Start of Block

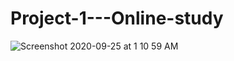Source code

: # Project-1---Online-study


![Screenshot 2020-09-25 at 1 10 59 AM](https://user-images.githubusercontent.com/43475033/94192737-fc6ce580-fecc-11ea-9e31-72eb1b25ea6d.png)
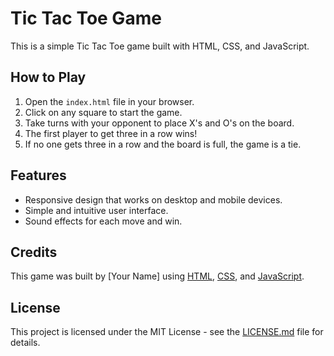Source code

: # Tic Tac Toe Game

This is a simple Tic Tac Toe game built with HTML, CSS, and JavaScript.

## How to Play

1. Open the `index.html` file in your browser.
2. Click on any square to start the game.
3. Take turns with your opponent to place X's and O's on the board.
4. The first player to get three in a row wins!
5. If no one gets three in a row and the board is full, the game is a tie.

## Features

- Responsive design that works on desktop and mobile devices.
- Simple and intuitive user interface.
- Sound effects for each move and win.

## Credits

This game was built by [Your Name] using [HTML](https://developer.mozilla.org/en-US/docs/Web/HTML), [CSS](https://developer.mozilla.org/en-US/docs/Web/CSS), and [JavaScript](https://developer.mozilla.org/en-US/docs/Web/JavaScript).

## License

This project is licensed under the MIT License - see the [LICENSE.md](LICENSE.md) file for details.
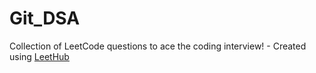 # Git_DSA
Collection of LeetCode questions to ace the coding interview! - Created using [LeetHub](https://github.com/QasimWani/LeetHub)

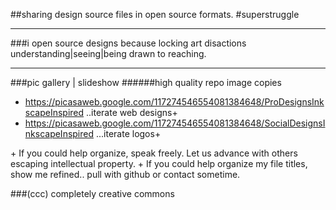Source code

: ##sharing design source files in open source formats. #superstruggle
- - -
###i open source designs because locking art disactions understanding|seeing|being drawn to reaching.
* * *
###pic gallery | slideshow
######high quality repo image copies
- https://picasaweb.google.com/117274546554081384648/ProDesignsInkscapeInspired ..iterate web designs+
- https://picasaweb.google.com/117274546554081384648/SocialDesignsInkscapeInspired ...iterate logos+
  
\+ If you could help organize, speak freely. Let us advance with others escaping intellectual property.
\+ If you could help organize my file titles, show me refined.. pull with github or contact sometime.

###(ccc) completely creative commons
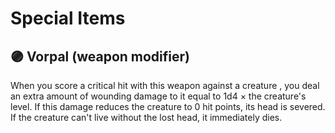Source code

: # Special Items

## 🟣 Vorpal \(weapon modifier\)

When you score a critical hit with this weapon against a creature , you deal an extra amount of wounding damage to it equal to 1d4 × the creature's level. If this damage reduces the creature to 0 hit points, its head is severed. If the creature can't live without the lost head, it immediately dies.


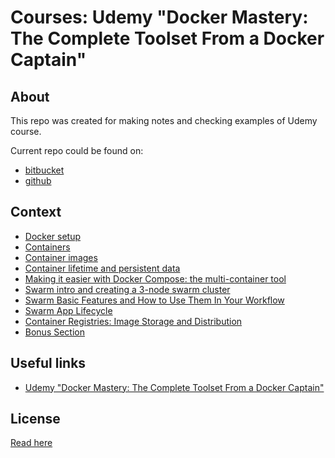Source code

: # Courses: Udemy "Docker Mastery: The Complete Toolset From a Docker Captain" #

## About ##

This repo was created for making notes and checking examples of Udemy course.

Current repo could be found on:

* [bitbucket](https://bitbucket.org/marbug/courses-udemy-docker)
* [github](https://github.com/marbug/courses-udemy-docker)

## Context ##

* [Docker setup](docker-setup/README.md)
* [Containers](containers/README.md)
* [Container images](container-images/README.md)
* [Container lifetime and persistent data](container-lifetime-and-persistent-data/README.md)
* [Making it easier with Docker Compose: the multi-container tool](docker-compose/README.md)
* [Swarm intro and creating a 3-node swarm cluster](swarm-cluster/README.md)
* [Swarm Basic Features and How to Use Them In Your Workflow](swarm-usage/README.md)
* [Swarm App Lifecycle](swarm-app-lifecycle/README.md)
* [Container Registries: Image Storage and Distribution](image-storage-and-distribution/README.md)
* [Bonus Section](TODO)

## Useful links ##

* [Udemy "Docker Mastery: The Complete Toolset From a Docker Captain"](https://www.udemy.com/docker-mastery/learn/v4/)

## License ##

[Read here](LICENSE)
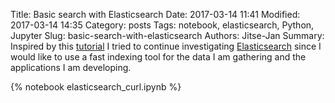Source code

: Title: Basic search with Elasticsearch
Date: 2017-03-14 11:41
Modified: 2017-03-14 14:35
Category: posts
Tags: notebook, elasticsearch, Python, Jupyter
Slug: basic-search-with-elasticsearch
Authors: Jitse-Jan
Summary: Inspired by this [tutorial](https://qbox.io/blog/building-an-elasticsearch-index-with-python) I tried to continue investigating [Elasticsearch](https://www.elastic.co/products/elasticsearch) since I would like to use a fast indexing tool for the data I am gathering and the applications I am developing.

{% notebook elasticsearch_curl.ipynb %}
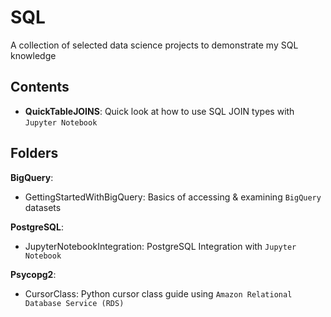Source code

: # SQL
A collection of selected data science projects to demonstrate my SQL knowledge

## Contents
- **QuickTableJOINS**: Quick look at how to use SQL JOIN types with `Jupyter Notebook` 


## Folders
**BigQuery**: 
- GettingStartedWithBigQuery: Basics of accessing & examining `BigQuery` datasets

**PostgreSQL**: 
- JupyterNotebookIntegration: PostgreSQL Integration with `Jupyter Notebook`

**Psycopg2**:
- CursorClass: Python cursor class guide using `Amazon Relational Database Service (RDS)`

End of Block

Activity: Give exactly, and nothing besides, the lines from the one in which "A collection of" occurs through the end of the records.

Task output:
A collection of selected data science projects to demonstrate my SQL knowledge

## Contents
- **QuickTableJOINS**: Quick look at how to use SQL JOIN types with `Jupyter Notebook` 


## Folders
**BigQuery**: 
- GettingStartedWithBigQuery: Basics of accessing & examining `BigQuery` datasets

**PostgreSQL**: 
- JupyterNotebookIntegration: PostgreSQL Integration with `Jupyter Notebook`

**Psycopg2**:
- CursorClass: Python cursor class guide using `Amazon Relational Database Service (RDS)`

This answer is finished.